The Kentucky Court of Appeals has set a “perilous precedent” in its decision, as it currently stands. ASA said the Court of Appeals erroneously reversed the Kenton Circuit Court on two bases: “First, it held that because Appellants entered into subcontracts with the general contractor, Appellee Dugan & Meyers Construction Company (“D&M”), Appellants could not, as a matter of law, prevail on an unjust enrichment theory against the Owner,” ASA wrote. “The Court of Appeals so held despite the undisputed fact that neither Appellant ever entered into any contract with Owner. Second, the Court of Appeals held that a pay-if-paid clause in the subcontract between Appellant Superior Steel, Inc. and the D&M (the “Subcontract”) precluded Appellants from recovering payment for their extra-contractual work.”
“Thus, in one fell swoop, the Court of Appeals completely and erroneously eviscerated Appellants' right of recovery for the significant labor and materials incorporated into the project,” ASA wrote. “The Court of Appeals' decision to deny recovery against the Owner based upon an unjust enrichment theory, even where there was no contract between Appellants and Owner, is contrary to well-established precedent in Kentucky and throughout the nation. Its approval of Appellees' incorrect claim that no case in the country holds that the owner is responsible under unjust enrichment when a contract is in place is erroneous where, as here, there was no contract in place between Appellants and the party who was unjustly enriched (the Owner in this case).”
The equitable doctrine of unjust enrichment “is applicable as a basis of restitution to prevent one person from keeping money or benefits belonging to another.”
Pay-if-paid clauses have the effect of stripping a subcontractor of its mechanic's lien rights and are, therefore, void under Kentucky's Fairness in Construction Act, ASA told the Supreme Court. “It has been the policy of Kentucky law to construe mechanic's liens liberally to protect those who furnish labor and materials,” ASA wrote. “Applied here, enforcement of the pay-if-paid clause of the Subcontract has the practical effect of eviscerating Appellants' lien rights. Appellants' mechanic's liens, which have been bonded off, are now left solely dependent on the outcome of this appeal. If the pay-if-paid clause is held applicable, and the Appellees are found not liable as a result, the effect is to strip Appellants of their lien rights. Such a result is wholly incongruous with Kentucky's strong public policy toward protecting the lien rights of suppliers and laborers.”

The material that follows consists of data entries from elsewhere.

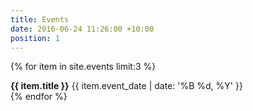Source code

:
 ```yaml
---
title: Events
date: 2016-06-24 11:26:00 +10:00
position: 1
---
```


<!-- <ul> -->
{% for item in site.events limit:3 %}
  <!-- <li><strong>{{ item.title }}</strong> {{ item.event_date | date: '%B %d, %Y' }}</li> -->
  <strong>{{ item.title }}</strong> {{ item.event_date | date: '%B %d, %Y' }}  
{% endfor %}
<!-- </ul> -->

In the underlying case, the owner—Ascent at Roebling's Bridge, LLC—entered into a construction management contract in 2006 with the construction management company—Dugan & Meyers Construction Company—to provide construction management services for a 21-story, 72-unit condominium and garage project in Covington, Ky. The CM entered into subcontracts with a number of trade contractors, including steel subcontracts with Superior Steel, Inc. for various elements of the structural steel supply and fabrication and Ben Hur Construction Company, Inc. for the steel and metal decking erection and installation. The steel subcontracts each contained: (1) written change order requirements that all changes were to be in writing; and (2) a “pay-if-paid” provision, stating the owner's payment to the CM was a condition precedent to the CM's obligation to pay the steel subcontractors, Superior Steel and Ben Hur.

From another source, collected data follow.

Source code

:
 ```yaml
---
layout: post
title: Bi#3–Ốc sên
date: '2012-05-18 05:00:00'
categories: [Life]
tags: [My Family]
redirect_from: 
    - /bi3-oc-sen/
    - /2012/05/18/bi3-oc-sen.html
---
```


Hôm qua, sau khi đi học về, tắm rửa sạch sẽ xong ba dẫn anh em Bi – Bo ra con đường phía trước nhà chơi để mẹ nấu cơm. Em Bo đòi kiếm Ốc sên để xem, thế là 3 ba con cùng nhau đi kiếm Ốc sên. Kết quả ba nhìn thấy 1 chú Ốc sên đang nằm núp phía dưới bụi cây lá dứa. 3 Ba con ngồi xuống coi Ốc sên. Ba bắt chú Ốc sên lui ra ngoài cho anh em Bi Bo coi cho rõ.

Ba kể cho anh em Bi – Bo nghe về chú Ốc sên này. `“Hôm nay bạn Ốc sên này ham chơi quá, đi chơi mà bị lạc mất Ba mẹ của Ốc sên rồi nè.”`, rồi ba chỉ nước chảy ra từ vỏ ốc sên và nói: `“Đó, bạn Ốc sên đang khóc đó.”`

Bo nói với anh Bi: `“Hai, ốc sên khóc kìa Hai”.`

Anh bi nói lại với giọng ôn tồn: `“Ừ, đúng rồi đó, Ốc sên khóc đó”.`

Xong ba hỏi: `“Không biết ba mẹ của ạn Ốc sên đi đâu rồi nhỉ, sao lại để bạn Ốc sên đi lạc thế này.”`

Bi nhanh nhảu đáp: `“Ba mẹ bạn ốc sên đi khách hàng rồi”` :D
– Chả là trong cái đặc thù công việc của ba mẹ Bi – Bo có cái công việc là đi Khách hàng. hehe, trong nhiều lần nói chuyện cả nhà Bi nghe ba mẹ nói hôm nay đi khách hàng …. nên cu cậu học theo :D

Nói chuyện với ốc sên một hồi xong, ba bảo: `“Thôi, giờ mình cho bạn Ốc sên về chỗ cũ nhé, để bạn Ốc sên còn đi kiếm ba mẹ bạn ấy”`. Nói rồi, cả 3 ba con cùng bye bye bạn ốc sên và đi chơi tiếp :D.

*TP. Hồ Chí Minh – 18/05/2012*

As the project started, the drawings were revised several times. Both Superior and Ben Hur made claims for the additional materials and extra costs related to the changes. Though the CM verbally directed the steel subcontractors to proceed with the extra work and keep track of their time and costs (apparently on the direction of the owner), no change orders to the steel subcontracts were executed. After the work was completed, the owner refused to pay for the extra work and the CM refused to pay the steel subcontractors, pointing, among other things, to the pay-if-paid clause in the subcontracts. As a result, after providing collectively hundreds of thousands of dollars in additional work, Superior Steel and Ben Hur filed mechanic's liens as security for their claims. The liens were bonded off, and the matter went to trial.
At trial, the steel subcontractors asserted breach of contract claims against the CM and unjust enrichment claims against the owner. The jury ultimately found that the steel subcontractors were entitled to over $400,000. The jury found (a) the CM liable to Superior and Ben Hur for the extra work claims, and (b) the owner liable to the steel subcontractors under the equitable doctrine of unjust enrichment. The Kentucky Court of Appeals, however, reversed.
The Appeals Court held that the steel subcontractors could not recover against the owner for unjust enrichment because “the contractual relationships that were in place … preclude the application of an equitable remedy.” The Appeals Court also reversed the judgment against the CM, holding that the pay-if-paid clauses “are essentially conditions precedent to performance under the contract.” Thus it was reversible error for the trial court not to have been “explicitly instructed” about the pay-if-paid clauses, and specifically that the failure of a condition precedent constitutes a legal excuse for non-performance. The Appeals Court brushed off the CM's verbal assurances of payment, saying it did “not agree that [the CM] waived these provisions by agreeing to pay for the extra work,” and reversing the judgment “[b]ecause the circuit court did not include such an instruction, the jury could not decide whether [the CM] had breached the contract.”